今年秋の日本シャーロック・ホームズクラブ全国大会が開催されたのは弘前市。
今回はその弘前に2泊し、到着後に街を歩いてみたところ、思いのほか古本屋が充実していました。開いていたところだけでも四軒ほどはいりましたが特色ある品揃えで驚きました。
特に地元弘前や青森県に関する資料が充実している店もあり、地域研究をしている人にとっては大変充実した環境だと感じました。
残念ながらホームズ関連の収穫はありませんでしあが、それでもイギリスに関連するものだとついつい買ってしまうのがシャーロッキアンのつらいところ。

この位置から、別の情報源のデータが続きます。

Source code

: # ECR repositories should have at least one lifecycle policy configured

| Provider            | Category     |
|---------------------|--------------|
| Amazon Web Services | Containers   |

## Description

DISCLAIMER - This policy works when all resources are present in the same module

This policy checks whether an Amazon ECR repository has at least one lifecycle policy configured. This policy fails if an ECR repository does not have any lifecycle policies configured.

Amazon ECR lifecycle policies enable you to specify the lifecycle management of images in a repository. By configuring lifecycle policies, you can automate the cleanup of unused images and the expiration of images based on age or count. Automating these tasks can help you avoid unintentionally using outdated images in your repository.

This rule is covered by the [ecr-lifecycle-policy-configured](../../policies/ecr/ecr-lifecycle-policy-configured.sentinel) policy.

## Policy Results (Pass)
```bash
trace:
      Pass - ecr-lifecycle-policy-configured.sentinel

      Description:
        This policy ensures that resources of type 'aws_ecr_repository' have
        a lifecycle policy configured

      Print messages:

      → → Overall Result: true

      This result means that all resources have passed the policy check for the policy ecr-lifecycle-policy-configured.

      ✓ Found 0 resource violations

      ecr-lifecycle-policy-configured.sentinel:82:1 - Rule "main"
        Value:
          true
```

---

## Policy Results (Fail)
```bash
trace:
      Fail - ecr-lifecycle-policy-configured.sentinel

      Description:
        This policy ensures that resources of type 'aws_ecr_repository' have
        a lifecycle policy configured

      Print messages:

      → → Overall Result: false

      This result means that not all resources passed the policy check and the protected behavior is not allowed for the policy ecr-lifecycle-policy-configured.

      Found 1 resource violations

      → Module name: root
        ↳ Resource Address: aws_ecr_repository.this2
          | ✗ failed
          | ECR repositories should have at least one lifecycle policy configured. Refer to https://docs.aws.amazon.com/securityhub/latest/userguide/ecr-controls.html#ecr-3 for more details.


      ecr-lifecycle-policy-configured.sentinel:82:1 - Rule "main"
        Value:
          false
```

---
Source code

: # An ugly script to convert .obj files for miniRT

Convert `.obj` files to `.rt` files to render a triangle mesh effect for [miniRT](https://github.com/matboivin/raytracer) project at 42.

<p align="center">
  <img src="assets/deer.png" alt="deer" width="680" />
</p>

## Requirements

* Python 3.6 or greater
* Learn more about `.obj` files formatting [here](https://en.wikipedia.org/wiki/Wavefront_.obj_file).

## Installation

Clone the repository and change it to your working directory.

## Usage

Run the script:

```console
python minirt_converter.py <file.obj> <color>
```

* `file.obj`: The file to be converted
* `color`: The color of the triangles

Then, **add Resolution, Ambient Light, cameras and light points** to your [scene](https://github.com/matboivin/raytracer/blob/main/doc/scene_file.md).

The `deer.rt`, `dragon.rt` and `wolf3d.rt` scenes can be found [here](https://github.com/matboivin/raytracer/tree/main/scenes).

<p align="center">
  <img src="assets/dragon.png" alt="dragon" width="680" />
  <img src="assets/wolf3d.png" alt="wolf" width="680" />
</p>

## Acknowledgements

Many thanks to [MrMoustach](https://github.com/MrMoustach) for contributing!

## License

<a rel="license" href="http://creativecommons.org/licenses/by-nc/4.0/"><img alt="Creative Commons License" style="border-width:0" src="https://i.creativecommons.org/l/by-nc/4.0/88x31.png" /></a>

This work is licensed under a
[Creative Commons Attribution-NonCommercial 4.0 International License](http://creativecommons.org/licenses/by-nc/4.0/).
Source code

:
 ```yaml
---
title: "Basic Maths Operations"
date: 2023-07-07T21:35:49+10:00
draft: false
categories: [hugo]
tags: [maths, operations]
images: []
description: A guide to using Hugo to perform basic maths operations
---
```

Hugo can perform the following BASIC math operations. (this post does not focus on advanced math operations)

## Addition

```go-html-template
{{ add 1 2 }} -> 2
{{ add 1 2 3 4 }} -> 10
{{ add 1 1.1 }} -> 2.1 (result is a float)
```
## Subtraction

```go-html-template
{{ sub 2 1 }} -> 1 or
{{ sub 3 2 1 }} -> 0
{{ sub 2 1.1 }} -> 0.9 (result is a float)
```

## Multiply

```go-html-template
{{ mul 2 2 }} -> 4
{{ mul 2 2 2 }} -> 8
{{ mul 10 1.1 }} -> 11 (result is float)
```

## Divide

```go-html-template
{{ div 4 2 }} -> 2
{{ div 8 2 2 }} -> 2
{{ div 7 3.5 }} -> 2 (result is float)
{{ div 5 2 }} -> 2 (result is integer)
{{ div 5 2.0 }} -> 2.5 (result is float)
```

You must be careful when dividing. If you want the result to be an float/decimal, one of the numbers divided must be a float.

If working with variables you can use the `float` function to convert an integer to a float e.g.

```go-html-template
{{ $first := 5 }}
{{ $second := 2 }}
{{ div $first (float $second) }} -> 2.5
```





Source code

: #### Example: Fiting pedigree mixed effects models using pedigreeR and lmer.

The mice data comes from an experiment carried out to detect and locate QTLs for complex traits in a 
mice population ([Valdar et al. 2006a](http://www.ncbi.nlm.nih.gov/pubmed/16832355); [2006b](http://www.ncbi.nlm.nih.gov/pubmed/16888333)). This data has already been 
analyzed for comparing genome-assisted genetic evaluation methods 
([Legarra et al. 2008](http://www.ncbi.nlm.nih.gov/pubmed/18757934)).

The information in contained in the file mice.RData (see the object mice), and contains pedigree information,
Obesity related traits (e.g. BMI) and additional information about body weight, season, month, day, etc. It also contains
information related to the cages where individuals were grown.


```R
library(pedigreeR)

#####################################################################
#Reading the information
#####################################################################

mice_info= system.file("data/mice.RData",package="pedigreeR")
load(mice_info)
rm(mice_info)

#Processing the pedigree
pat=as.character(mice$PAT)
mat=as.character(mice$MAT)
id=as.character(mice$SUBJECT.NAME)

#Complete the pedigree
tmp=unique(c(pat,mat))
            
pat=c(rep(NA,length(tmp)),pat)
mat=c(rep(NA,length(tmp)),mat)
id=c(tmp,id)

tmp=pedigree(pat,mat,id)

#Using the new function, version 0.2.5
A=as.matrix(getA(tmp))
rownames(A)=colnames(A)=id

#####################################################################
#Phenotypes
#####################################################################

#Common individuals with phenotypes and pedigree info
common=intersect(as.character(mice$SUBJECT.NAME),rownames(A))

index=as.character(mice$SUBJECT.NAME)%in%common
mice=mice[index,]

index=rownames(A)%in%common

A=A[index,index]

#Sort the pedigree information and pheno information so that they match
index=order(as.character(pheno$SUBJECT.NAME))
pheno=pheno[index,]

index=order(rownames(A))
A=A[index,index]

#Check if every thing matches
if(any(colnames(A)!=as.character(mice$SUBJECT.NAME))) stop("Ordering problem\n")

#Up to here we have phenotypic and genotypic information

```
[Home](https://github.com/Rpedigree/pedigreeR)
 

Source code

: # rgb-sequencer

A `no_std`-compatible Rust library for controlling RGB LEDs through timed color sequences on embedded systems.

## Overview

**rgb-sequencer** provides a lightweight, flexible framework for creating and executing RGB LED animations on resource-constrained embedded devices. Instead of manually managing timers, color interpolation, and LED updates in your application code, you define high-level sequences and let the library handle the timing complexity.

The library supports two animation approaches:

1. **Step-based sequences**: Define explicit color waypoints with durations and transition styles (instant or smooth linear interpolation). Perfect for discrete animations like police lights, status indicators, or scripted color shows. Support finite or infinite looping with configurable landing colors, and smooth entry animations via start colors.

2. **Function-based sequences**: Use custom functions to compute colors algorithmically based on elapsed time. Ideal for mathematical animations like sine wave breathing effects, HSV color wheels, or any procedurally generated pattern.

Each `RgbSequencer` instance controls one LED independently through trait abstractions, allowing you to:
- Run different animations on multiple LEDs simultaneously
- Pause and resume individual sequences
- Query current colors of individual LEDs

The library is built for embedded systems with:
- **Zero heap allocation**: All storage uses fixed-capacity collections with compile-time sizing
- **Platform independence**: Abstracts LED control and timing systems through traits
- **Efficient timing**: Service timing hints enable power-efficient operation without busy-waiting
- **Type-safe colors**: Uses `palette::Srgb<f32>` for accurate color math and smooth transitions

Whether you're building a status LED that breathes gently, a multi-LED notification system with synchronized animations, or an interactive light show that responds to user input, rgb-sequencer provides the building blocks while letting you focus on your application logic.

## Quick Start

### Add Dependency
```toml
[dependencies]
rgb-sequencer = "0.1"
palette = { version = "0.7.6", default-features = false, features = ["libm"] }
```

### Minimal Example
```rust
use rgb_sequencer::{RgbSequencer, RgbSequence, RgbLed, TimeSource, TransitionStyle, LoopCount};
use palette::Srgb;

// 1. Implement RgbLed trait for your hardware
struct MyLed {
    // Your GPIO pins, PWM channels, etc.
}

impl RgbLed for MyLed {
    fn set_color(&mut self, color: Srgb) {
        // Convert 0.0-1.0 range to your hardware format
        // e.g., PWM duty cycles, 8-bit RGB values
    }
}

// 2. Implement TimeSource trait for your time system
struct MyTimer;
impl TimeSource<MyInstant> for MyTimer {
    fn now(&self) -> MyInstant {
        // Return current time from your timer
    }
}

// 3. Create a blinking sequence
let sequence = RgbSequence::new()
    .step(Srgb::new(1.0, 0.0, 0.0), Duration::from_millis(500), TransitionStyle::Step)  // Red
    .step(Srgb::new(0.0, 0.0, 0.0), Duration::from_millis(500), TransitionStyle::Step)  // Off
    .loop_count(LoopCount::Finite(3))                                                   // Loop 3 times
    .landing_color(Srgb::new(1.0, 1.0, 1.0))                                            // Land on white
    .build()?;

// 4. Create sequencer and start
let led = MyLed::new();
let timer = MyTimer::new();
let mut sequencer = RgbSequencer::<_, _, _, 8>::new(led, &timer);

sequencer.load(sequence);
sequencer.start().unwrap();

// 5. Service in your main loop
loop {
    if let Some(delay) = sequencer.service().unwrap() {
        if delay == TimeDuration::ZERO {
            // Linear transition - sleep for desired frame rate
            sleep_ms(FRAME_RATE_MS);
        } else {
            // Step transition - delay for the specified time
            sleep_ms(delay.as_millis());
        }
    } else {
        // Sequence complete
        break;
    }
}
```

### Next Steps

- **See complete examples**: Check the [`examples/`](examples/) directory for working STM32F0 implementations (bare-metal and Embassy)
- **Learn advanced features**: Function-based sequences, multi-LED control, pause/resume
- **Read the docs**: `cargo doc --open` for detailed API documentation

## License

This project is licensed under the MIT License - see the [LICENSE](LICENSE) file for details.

今回購入したのが玉村豊男さんの『ロンドン旅の雑学ノート』。
昭和53年に刊行された本で、つまり今から50年近く前の本ですが、ロンドンやイギリスを旅すると必ず目に入るものについて、その由来や背景が雑学としてぎっしり詰まった一冊です。
最初に取り上げられているのがパブ。その歴史や役割からそこで飲まれているビールさらにそこから上流階級のクラブの話題にまで広がります。何気なくビールを飲みに入っていたパブにも知らない歴史があったんだと感心します。
続く章では、スポーツ、マイホーム、食事、バス、タクシー、郵便制度など、旅先では何気なく通り過ぎてしまうものについてまでかなり深掘りして解説してくれていて参考になります。語り口はイギリス流の軽妙さがあり、思わずクスッとしてしまう場面も多くあります。
50年前のものだから古びてしまっているわけではなく、書かれている内容の多くは今もそのまま通用するものばかり。
「ホームズは出てこないだろう」と思っていたのですが、最後に思わぬ不意打ちが。斉藤茂太さんが巻末で解説を書いているのですが、ロンドンで玉村さんと会ったのがなんとシャーロック・ホームズ・パブだったとのこと。
ホームズ本じゃなくてちょっと寂しかったのですが、最後にホームズパブが登場して少し得した気持ちで読み終えることができました。
シリーズには『パリ雑学ノート』もあるようで、パリではさすがにホームズは登場しないと思いますが、内容の充実ぶりを考えると、見かけたらきっと手に取ってしまいそうです。